= Labor policy in the Philippines =

Laws to address Filipino workers' rights

The labor policy in the Philippines is primarily defined by the Labor Code of the Philippines and other related labor laws. As of 2025, these laws apply to approximately 38 million Filipinos who are part of the labor force, including, to some extent, overseas workers. They are intended to establish the legal rights of workers and set limitations concerning the hiring process, working conditions, employee benefits, labor policymaking within companies, and employer-employee relations.

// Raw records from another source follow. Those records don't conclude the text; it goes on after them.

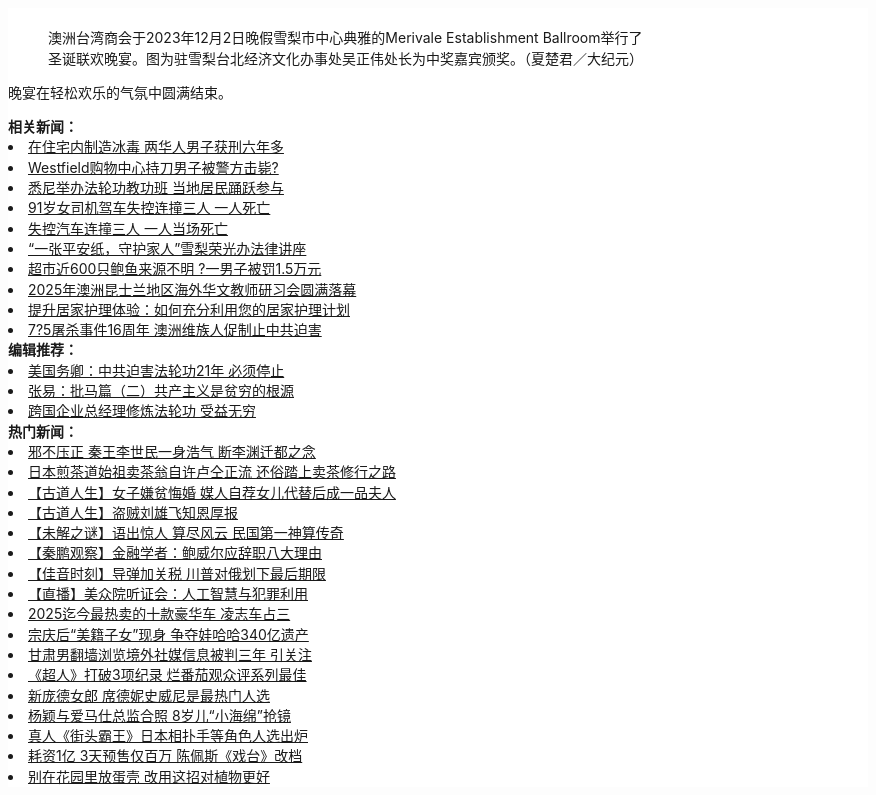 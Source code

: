 <figure id="attachment_14128791" aria-describedby="caption-attachment-14128791" style="width: 600px" class="wp-caption aligncenter"><a target="_blank" href="https://i.epochtimes.com/assets/uploads/2023/12/id14128791-840552df361306c89a77cc5c06b1d7f9.jpg"><img loading="lazy" decoding="async" class="size-large wp-image-14128791" src="https://i.epochtimes.com/assets/uploads/2023/12/id14128791-840552df361306c89a77cc5c06b1d7f9-600x400.jpg" alt="" width="600" b="400" /></a><figcaption id="caption-attachment-14128791" class="wp-caption-text">澳洲台湾商会于2023年12月2日晚假雪梨市中心典雅的Merivale Establishment Ballroom举行了圣诞联欢晚宴。图为驻雪梨台北经济文化办事处吴正伟处长为中奖嘉宾颁奖。（夏楚君／大纪元）</figcaption></figure>
<p class="x_MsoNormal"><span lang="ZH-TW">晚宴在轻松欢乐的气</span>氛中圆满结束。</p>
<strong>相关新闻：</strong>
<li><a href="https://github.com/1992513/djy/blob/master/gb/25/7/15/n14551716.md#1">在住宅内制造冰毒 两华人男子获刑六年多</a></li>
<li><a href="https://github.com/1992513/djy/blob/master/gb/25/7/13/n14550314.md#1">Westfield购物中心持刀男子被警方击毙?</a></li>
<li><a href="https://github.com/1992513/djy/blob/master/gb/25/7/11/n14549438.md#1">悉尼举办法轮功教功班  当地居民踊跃参与</a></li>
<li><a href="https://github.com/1992513/djy/blob/master/gb/25/7/11/n14549156.md#1">91岁女司机驾车失控连撞三人 一人死亡</a></li>
<li><a href="https://github.com/1992513/djy/blob/master/gb/25/7/10/n14548535.md#1">失控汽车连撞三人 一人当场死亡</a></li>
<li><a href="https://github.com/1992513/djy/blob/master/gb/25/7/10/n14548311.md#1">“一张平安纸，守护家人”雪梨荣光办法律讲座</a></li>
<li><a href="https://github.com/1992513/djy/blob/master/gb/25/7/9/n14547722.md#1">超市近600只鲍鱼来源不明 ?一男子被罚1.5万元</a></li>
<li><a href="https://github.com/1992513/djy/blob/master/gb/25/7/8/n14546855.md#1">2025年澳洲昆士兰地区海外华文教师研习会圆满落幕</a></li>
<li><a href="https://github.com/1992513/djy/blob/master/gb/25/7/4/n14544700.md#1">提升居家护理体验：如何充分利用您的居家护理计划</a></li>
<li><a href="https://github.com/1992513/djy/blob/master/gb/25/7/6/n14545751.md#1">7?5屠杀事件16周年 澳洲维族人促制止中共迫害</a></li>
<strong>编辑推荐：</strong>
<li><a href="https://github.com/1992513/ntdtv/blob/master/gb/2020/07/20/a102898210.md#1" target="_blank">美国务卿：中共迫害法轮功21年 必须停止</a> </li><li><a href="https://github.com/1992513/djy/blob/master/gb/17/12/12/n9947938.md#1" target="_blank">张易：批马篇（二）共产主义是贫穷的根源</a></li><li><a href="https://github.com/1992513/djy/blob/master/gb/18/12/22/n10927324.md#1" target="_blank">跨国企业总经理修炼法轮功 受益无穷</a></li>
<strong>热门新闻：</strong>
<li><a href="https://github.com/1992513/djy/blob/master/gb/25/7/7/n14546330.md#1">邪不压正 秦王李世民一身浩气 断李渊迁都之念</a></li>
<li><a href="https://github.com/1992513/djy/blob/master/gb/16/1/2/n4608491.md#1">日本煎茶道始祖卖茶翁自许卢仝正流  还俗踏上卖茶修行之路</a></li>
<li><a href="https://github.com/1992513/djy/blob/master/gb/25/7/1/n14542412.md#1">【古道人生】女子嫌贫悔婚 媒人自荐女儿代替后成一品夫人</a></li>
<li><a href="https://github.com/1992513/djy/blob/master/gb/24/12/6/n14385712.md#1">【古道人生】盗贼刘雄飞知恩厚报</a></li>
<li><a href="https://github.com/1992513/djy/blob/master/gb/25/7/9/n14548117.md#1">【未解之谜】语出惊人 算尽风云 民国第一神算传奇</a></li>
<li><a href="https://github.com/1992513/djy/blob/master/gb/25/7/15/n14551592.md#1">【秦鹏观察】金融学者：鲍威尔应辞职八大理由</a></li>
<li><a href="https://github.com/1992513/djy/blob/master/gb/25/7/15/n14552153.md#1">【佳音时刻】导弹加关税 川普对俄划下最后期限</a></li>
<li><a href="https://github.com/1992513/djy/blob/master/gb/25/7/16/n14552483.md#1">【直播】美众院听证会：人工智慧与犯罪利用</a></li>
<li><a href="https://github.com/1992513/djy/blob/master/gb/25/7/11/n14549271.md#1">2025迄今最热卖的十款豪华车 凌志车占三</a></li>
<li><a href="https://github.com/1992513/djy/blob/master/gb/25/7/13/n14550608.md#1">宗庆后“美籍子女”现身 争夺娃哈哈340亿遗产</a></li>
<li><a href="https://github.com/1992513/djy/blob/master/gb/25/7/14/n14550845.md#1">甘肃男翻墙浏览境外社媒信息被判三年 引关注</a></li>
<li><a href="https://github.com/1992513/djy/blob/master/gb/25/7/13/n14550490.md#1">《超人》打破3项纪录 烂番茄观众评系列最佳</a></li>
<li><a href="https://github.com/1992513/djy/blob/master/gb/25/7/15/n14552004.md#1">新庞德女郎 席德妮史威尼是最热门人选</a></li>
<li><a href="https://github.com/1992513/djy/blob/master/gb/25/7/15/n14552328.md#1">杨颖与爱马仕总监合照 8岁儿“小海绵”抢镜</a></li>
<li><a href="https://github.com/1992513/djy/blob/master/gb/25/7/13/n14550386.md#1">真人《街头霸王》日本相扑手等角色人选出炉</a></li>
<li><a href="https://github.com/1992513/djy/blob/master/gb/25/7/14/n14551497.md#1">耗资1亿 3天预售仅百万 陈佩斯《戏台》改档</a></li>
<li><a href="https://github.com/1992513/djy/blob/master/gb/25/7/15/n14551754.md#1">别在花园里放蛋壳 改用这招对植物更好</a></li>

The Labor Code and other labor legislation are implemented mainly by government agencies, including the Department of Labor and Employment and the Department of Migrant Workers (formerly the Philippine Overseas Employment Administration). Non-governmental entities, such as trade unions and employer organizations, also contribute to the development and enforcement of labor standards in the country.

==Labor force==
The Philippines has one of the biggest available of qualified workers (aged 15–64) in the world in absolute terms which ranks 13th largest in the world behind countries like Vietnam, Japan, and Mexico. In 2010, the people qualified for work had reached 55.5M. As of 2011, it ranked 147th, at 61%, bordering the middle and bottom third of the world ranking, by virtue of its relatively large population of elderly and children combined.

With this large pool of available workers, the Philippines has more than 38 million people that belong to the labor force which is one of the largest in the world almost making it to the top ten notwithstanding a relatively mediocre participation rate of 64.5%. The labor force has consistently grown by an average 2% for the past three years. This labor force is dominated by people that have an educational attainment below the tertiary level which make up 71%.

==Employment==
As of 2011, the labor force is approximately 40 million workers. As of 2020, the labor force participation rate was 57%, a relatively large percentage that belongs to the upper-third in the world ranking. The Philippines ranks relatively low in its employed worker-to-GDP ratio with only $8,260 which hints about the country's productivity issues. Nevertheless, this GDP per employed worker has been growing by an average of 3% over the last decade.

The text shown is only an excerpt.